What lines in the following entries hold the word "assets"? Copy each one.
(Source data Opens)
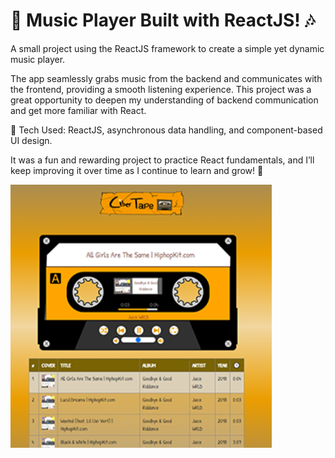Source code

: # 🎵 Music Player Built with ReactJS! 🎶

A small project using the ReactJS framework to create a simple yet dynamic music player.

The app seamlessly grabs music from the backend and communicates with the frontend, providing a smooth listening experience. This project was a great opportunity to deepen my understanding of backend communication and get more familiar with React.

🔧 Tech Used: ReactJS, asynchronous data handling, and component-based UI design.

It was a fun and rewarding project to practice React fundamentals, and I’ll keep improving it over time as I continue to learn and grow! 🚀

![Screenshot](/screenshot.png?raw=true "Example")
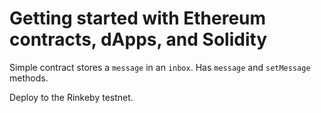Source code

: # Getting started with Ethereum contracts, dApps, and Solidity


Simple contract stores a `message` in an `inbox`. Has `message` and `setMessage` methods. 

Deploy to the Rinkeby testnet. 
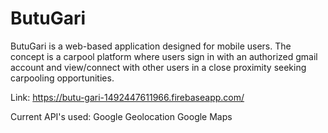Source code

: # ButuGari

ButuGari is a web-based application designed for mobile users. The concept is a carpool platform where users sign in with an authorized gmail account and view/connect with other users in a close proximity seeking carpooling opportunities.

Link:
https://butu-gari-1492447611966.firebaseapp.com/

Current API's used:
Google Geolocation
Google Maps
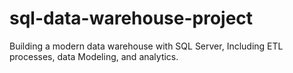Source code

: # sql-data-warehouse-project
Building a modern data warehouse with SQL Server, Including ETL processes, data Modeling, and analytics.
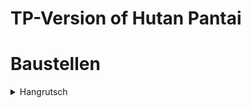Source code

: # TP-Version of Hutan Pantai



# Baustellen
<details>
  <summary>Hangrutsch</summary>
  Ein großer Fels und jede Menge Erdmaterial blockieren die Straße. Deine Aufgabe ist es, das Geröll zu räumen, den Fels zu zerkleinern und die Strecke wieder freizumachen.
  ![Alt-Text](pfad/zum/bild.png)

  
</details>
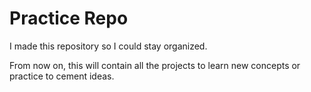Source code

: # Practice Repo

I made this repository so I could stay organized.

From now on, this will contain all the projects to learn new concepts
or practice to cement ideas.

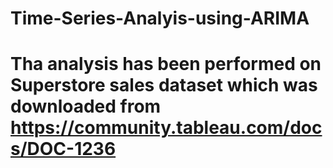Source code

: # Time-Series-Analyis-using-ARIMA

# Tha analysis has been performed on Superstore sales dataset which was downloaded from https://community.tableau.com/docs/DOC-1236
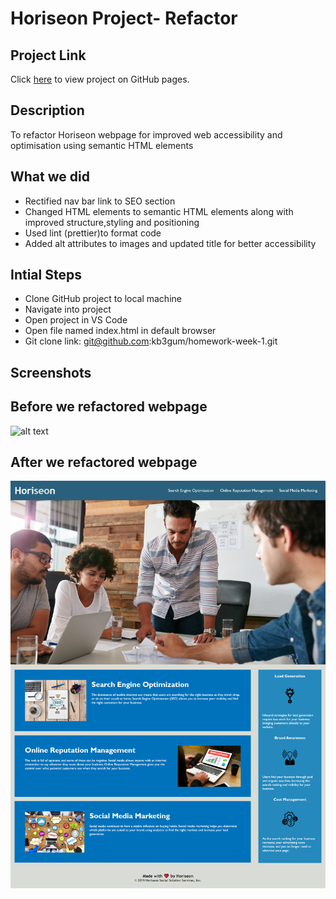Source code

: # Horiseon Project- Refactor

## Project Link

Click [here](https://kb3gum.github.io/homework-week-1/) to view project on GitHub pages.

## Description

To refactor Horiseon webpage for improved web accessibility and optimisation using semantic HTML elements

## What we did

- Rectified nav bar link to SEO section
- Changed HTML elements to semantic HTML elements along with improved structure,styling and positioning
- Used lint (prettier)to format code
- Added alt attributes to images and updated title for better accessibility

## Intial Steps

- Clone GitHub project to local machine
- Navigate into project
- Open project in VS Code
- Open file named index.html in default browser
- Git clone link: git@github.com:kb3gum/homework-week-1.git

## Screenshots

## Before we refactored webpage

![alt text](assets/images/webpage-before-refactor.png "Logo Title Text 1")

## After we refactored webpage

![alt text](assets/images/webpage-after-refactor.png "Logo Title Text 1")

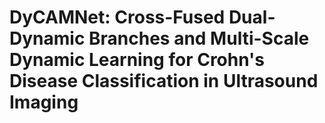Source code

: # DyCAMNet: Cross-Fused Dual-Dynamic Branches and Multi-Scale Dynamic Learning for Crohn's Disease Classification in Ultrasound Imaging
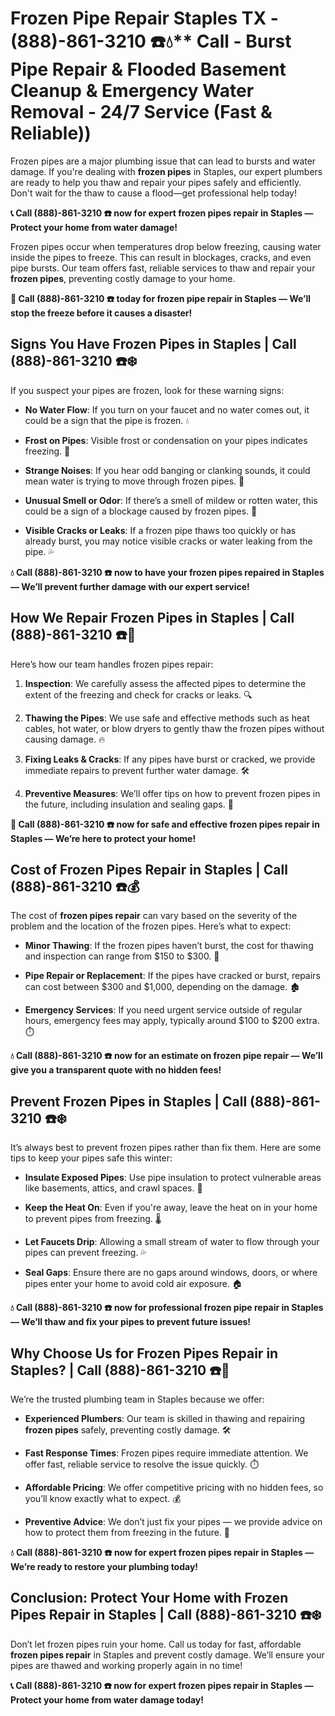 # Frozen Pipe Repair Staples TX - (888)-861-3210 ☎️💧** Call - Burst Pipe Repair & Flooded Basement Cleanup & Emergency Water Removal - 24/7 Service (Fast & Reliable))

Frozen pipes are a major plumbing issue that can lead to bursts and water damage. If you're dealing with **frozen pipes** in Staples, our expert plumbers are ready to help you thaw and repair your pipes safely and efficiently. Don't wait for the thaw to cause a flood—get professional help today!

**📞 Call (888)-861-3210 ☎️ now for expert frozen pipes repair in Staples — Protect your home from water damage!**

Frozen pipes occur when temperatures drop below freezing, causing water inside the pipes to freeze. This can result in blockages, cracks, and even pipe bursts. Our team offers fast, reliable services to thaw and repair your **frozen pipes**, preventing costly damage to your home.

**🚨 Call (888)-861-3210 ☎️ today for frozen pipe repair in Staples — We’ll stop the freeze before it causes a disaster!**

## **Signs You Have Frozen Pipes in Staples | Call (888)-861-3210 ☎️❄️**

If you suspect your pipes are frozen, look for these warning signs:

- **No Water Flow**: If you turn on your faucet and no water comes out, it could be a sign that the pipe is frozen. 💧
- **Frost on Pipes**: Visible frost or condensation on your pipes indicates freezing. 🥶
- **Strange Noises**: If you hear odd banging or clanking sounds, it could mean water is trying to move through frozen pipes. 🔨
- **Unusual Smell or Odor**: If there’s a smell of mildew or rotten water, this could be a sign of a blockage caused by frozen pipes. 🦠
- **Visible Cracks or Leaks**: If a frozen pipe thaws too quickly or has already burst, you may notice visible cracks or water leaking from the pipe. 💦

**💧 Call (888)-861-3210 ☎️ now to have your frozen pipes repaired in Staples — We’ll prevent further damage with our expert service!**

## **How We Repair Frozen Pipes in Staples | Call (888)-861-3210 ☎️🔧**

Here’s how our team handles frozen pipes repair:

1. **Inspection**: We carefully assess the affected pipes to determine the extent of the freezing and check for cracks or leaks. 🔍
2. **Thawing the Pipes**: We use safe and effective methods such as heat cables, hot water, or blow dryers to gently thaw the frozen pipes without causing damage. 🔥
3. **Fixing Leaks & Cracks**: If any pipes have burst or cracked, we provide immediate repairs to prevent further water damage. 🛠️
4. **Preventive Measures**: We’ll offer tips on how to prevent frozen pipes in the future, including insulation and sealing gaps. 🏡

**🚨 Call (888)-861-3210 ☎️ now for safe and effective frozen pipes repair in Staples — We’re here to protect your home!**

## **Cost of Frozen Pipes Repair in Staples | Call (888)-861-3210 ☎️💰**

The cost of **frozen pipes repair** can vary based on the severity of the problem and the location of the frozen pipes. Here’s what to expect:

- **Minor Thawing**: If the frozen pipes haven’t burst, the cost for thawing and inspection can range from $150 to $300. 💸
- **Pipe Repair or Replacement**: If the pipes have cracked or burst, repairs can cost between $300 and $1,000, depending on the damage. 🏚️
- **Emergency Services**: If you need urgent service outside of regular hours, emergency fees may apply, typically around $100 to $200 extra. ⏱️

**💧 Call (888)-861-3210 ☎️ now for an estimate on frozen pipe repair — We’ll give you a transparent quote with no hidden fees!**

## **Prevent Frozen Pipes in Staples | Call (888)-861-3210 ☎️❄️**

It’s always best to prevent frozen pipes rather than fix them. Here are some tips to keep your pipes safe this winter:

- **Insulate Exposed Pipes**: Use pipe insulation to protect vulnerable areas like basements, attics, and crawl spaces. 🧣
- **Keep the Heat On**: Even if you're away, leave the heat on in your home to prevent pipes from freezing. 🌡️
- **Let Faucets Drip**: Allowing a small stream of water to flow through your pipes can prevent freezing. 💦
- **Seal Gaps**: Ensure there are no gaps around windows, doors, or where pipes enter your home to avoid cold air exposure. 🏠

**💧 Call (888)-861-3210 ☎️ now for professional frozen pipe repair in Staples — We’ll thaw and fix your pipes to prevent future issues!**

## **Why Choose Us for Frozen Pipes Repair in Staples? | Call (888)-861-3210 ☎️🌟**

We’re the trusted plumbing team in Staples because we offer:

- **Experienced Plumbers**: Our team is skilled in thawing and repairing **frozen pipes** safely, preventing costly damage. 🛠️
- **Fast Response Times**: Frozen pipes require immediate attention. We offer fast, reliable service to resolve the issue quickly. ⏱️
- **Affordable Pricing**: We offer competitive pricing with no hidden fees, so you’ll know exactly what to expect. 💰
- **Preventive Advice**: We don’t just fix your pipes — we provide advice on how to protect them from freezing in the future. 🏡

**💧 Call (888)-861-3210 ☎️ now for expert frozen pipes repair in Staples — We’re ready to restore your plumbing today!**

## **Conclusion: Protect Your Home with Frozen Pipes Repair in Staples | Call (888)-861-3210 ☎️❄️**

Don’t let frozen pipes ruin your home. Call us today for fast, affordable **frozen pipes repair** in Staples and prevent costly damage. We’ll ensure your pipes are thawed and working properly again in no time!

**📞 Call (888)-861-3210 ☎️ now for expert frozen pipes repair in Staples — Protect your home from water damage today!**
(Source data Closes)
### Completed exercise
![alt text](assets/images/webpage-before-refactor.png "Logo Title Text 1")
![alt text](assets/images/webpage-after-refactor.png "Logo Title Text 1")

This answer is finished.